In my youth, this was a favorite evangelistic cry in my fundamentalist religion and it often stirred my adolescent and, later, young-adult passions with visions of “taking the world for Christ.” Yes, I needed an identity back then for I had none otherwise and when I “surrendered to preach” I immediately knew that my life was laid out for me, that I had heard and answered “the call” and God would do great things through me. And that passion and ambition is appropriate and common in our youth and fortunately the exigencies of life slowly eroded the hubris and I am learning to approach spirituality with more maturity.
But looking back on the zeal to “win the world to Jesus” and seeing the same clarion call being announced from pulpits, and some version of it even from the political the platform, brings memories back about that phase of my life and the community I was raised in. I see so very clearly now that my desire to “win the world to Jesus” was my desire to “win the world to Lewis Earl Chamness, Jr. (aka “literarylew”). It was a deep-seated need to make “the world” like myself with my “world” being primarily those around me, those unfortunate souls who happened to cross my path. I was lonely, alienated, depressed, anxiety-ridden and the anguish that tortured my soul could be mitigated by the comfort of having a safe little world of people who believed just like me. And, yes, the long-term goal was to win the entire world to Jesus but mercifully my narcissism graciously allowed me to focus primarily on my little obscure tribe.

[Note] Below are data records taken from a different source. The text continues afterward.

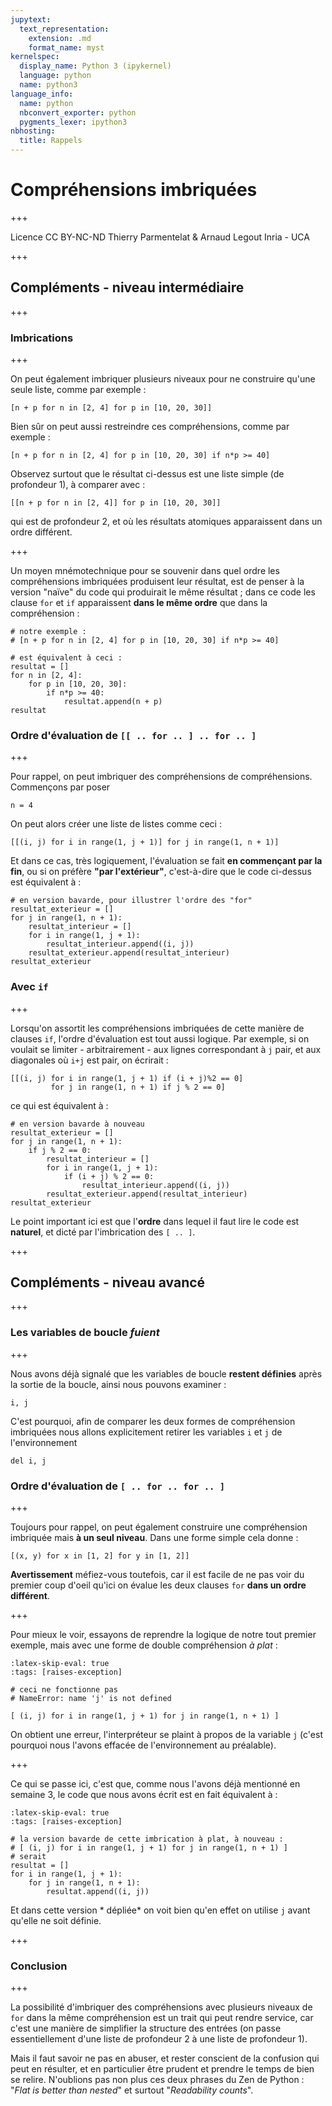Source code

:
 ```yaml
---
jupytext:
  text_representation:
    extension: .md
    format_name: myst
kernelspec:
  display_name: Python 3 (ipykernel)
  language: python
  name: python3
language_info:
  name: python
  nbconvert_exporter: python
  pygments_lexer: ipython3
nbhosting:
  title: Rappels
---
```


# Compréhensions imbriquées

+++

<div class="licence">
<span>Licence CC BY-NC-ND</span>
<span>Thierry Parmentelat &amp; Arnaud Legout</span>
<span>Inria - UCA</span>
</div>

+++

## Compléments - niveau intermédiaire

+++

### Imbrications

+++

On peut également imbriquer plusieurs niveaux pour ne construire qu'une seule liste, comme par exemple :

```{code-cell} ipython3
[n + p for n in [2, 4] for p in [10, 20, 30]]
```

Bien sûr on peut aussi restreindre ces compréhensions, comme par exemple :

```{code-cell} ipython3
[n + p for n in [2, 4] for p in [10, 20, 30] if n*p >= 40]
```

Observez surtout que le résultat ci-dessus est une liste simple (de profondeur 1), à comparer avec :

```{code-cell} ipython3
[[n + p for n in [2, 4]] for p in [10, 20, 30]]
```

qui est de profondeur 2, et où les résultats atomiques apparaissent dans un ordre différent.

+++

Un moyen mnémotechnique pour se souvenir dans quel ordre les compréhensions imbriquées produisent leur résultat, est de penser à la version "naïve" du code qui produirait le même résultat ; dans ce code les clause `for` et `if` apparaissent **dans le même ordre** que dans la compréhension :

```{code-cell} ipython3
# notre exemple :
# [n + p for n in [2, 4] for p in [10, 20, 30] if n*p >= 40]

# est équivalent à ceci :
resultat = []
for n in [2, 4]:
    for p in [10, 20, 30]:
        if n*p >= 40:
            resultat.append(n + p)
resultat
```

### Ordre d'évaluation de `[[ .. for .. ] .. for .. ]`

+++

Pour rappel, on peut imbriquer des compréhensions de compréhensions. Commençons par poser

```{code-cell} ipython3
n = 4
```

On peut alors créer une liste de listes comme ceci :

```{code-cell} ipython3
[[(i, j) for i in range(1, j + 1)] for j in range(1, n + 1)]
```

Et dans ce cas, très logiquement, l'évaluation se fait **en commençant par la fin**, ou si on préfère **"par l'extérieur"**, c'est-à-dire que le code ci-dessus est équivalent à :

```{code-cell} ipython3
# en version bavarde, pour illustrer l'ordre des "for"
resultat_exterieur = []
for j in range(1, n + 1):
    resultat_interieur = []
    for i in range(1, j + 1):
        resultat_interieur.append((i, j))
    resultat_exterieur.append(resultat_interieur)
resultat_exterieur
```

### Avec `if`

+++

Lorsqu'on assortit les compréhensions imbriquées de cette manière de clauses `if`, l'ordre d'évaluation est tout aussi logique. Par exemple, si on voulait se limiter - arbitrairement - aux lignes correspondant à `j` pair, et aux diagonales où `i+j` est pair, on écrirait :

```{code-cell} ipython3
[[(i, j) for i in range(1, j + 1) if (i + j)%2 == 0]
         for j in range(1, n + 1) if j % 2 == 0]
```

ce qui est équivalent à :

```{code-cell} ipython3
# en version bavarde à nouveau
resultat_exterieur = []
for j in range(1, n + 1):
    if j % 2 == 0:
        resultat_interieur = []
        for i in range(1, j + 1):
            if (i + j) % 2 == 0:
                resultat_interieur.append((i, j))
        resultat_exterieur.append(resultat_interieur)
resultat_exterieur
```

Le point important ici est que l'**ordre** dans lequel il faut lire le code est **naturel**, et dicté par l'imbrication des `[ .. ]`.

+++

## Compléments - niveau avancé

+++

### Les variables de boucle *fuient*

+++

Nous avons déjà signalé que les variables de boucle **restent définies** après la sortie de la boucle, ainsi nous pouvons examiner :

```{code-cell} ipython3
i, j
```

C'est pourquoi, afin de comparer les deux formes de compréhension imbriquées nous allons explicitement retirer les variables `i` et `j` de l'environnement

```{code-cell} ipython3
del i, j
```

### Ordre d'évaluation de `[ .. for .. for .. ]`

+++

Toujours pour rappel, on peut également construire une compréhension imbriquée mais **à un seul niveau**. Dans une forme simple cela donne :

```{code-cell} ipython3
[(x, y) for x in [1, 2] for y in [1, 2]]
```

**Avertissement** méfiez-vous toutefois, car il est facile de ne pas voir du premier coup d'oeil qu'ici on évalue les deux clauses `for` **dans un ordre différent**.

+++

Pour mieux le voir, essayons de reprendre la logique de notre tout premier exemple, mais avec une forme de double compréhension *à plat* :

```{code-cell} ipython3
:latex-skip-eval: true
:tags: [raises-exception]

# ceci ne fonctionne pas
# NameError: name 'j' is not defined

[ (i, j) for i in range(1, j + 1) for j in range(1, n + 1) ]
```

On obtient une erreur, l'interpréteur se plaint à propos de la variable `j` (c'est pourquoi nous l'avons effacée de l'environnement au préalable).

+++

Ce qui se passe ici, c'est que, comme nous l'avons déjà mentionné en semaine 3, le code que nous avons écrit est en fait équivalent à :

```{code-cell} ipython3
:latex-skip-eval: true
:tags: [raises-exception]

# la version bavarde de cette imbrication à plat, à nouveau :
# [ (i, j) for i in range(1, j + 1) for j in range(1, n + 1) ]
# serait
resultat = []
for i in range(1, j + 1):
    for j in range(1, n + 1):
        resultat.append((i, j))
```

Et dans cette version * dépliée* on voit bien qu'en effet on utilise `j` avant qu'elle ne soit définie.

+++

### Conclusion

+++

La possibilité d'imbriquer des compréhensions avec plusieurs niveaux de `for` dans la même compréhension est un trait qui peut rendre service, car c'est une manière de simplifier la structure des entrées (on passe essentiellement d'une liste de profondeur 2 à une liste de profondeur 1).

Mais il faut savoir ne pas en abuser, et rester conscient de la confusion qui peut en résulter, et en particulier être prudent et prendre le temps de bien se relire. N'oublions pas non plus ces deux phrases du Zen de Python : "*Flat is better than nested*" et surtout "*Readability counts*".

And now, having retired after careers teaching history and practicing as a mental health clinician, I’m finding the courage to apply my clinical “gaze” more to the human “predicament.” The snapshot of my early spirituality presented above is seen with more maturity and even humility. We are all children at one time and when we were children we behaved as children. But if we ever find the courage to look back on our childhood, and discover that it still is very much present with us and very much an influence in our adult life, we can learn so much about ourselves and find the power and grace to make better choices. This “gaze” allows me to see the fundamentalist zeal of my little Baptist sect (Landmark Missionary Baptists) in an historical context, realizing that the origins of this group were in the post-Civil War South as an expression of poor Southern white people who were feeling disenfranchised or dispossessed. Any group feeling intense grief like that will always find some means of claiming “self” importance and with my little church it glommed onto the common notion in religion that they were “special” and that they, and other Christians, had to task of “winning the world to Jesus.” (Though with Landmarkers, there were Christians and then there were real Christians who when in heaven would have the exalted status of being included in “the Bride of Christ.”}
But everyone’s belief system has an historical and personal context and that does not necessarily leave it without value. For example, this critical look at Jesus presented above has nothing to do with the historical figure of Jesus; it merely demonstrates that Jesus, and any spiritual teacher, will always be utilized to some degree to fulfill tribal and personal wishes, including thate for aggrandizement. But for people with a fervent spiritual impulse, recognizing and owning this need for aggrandizement, and other base impulses, is very difficult to entertain. These baser impulses are what the Apostle Paul called “the flesh.”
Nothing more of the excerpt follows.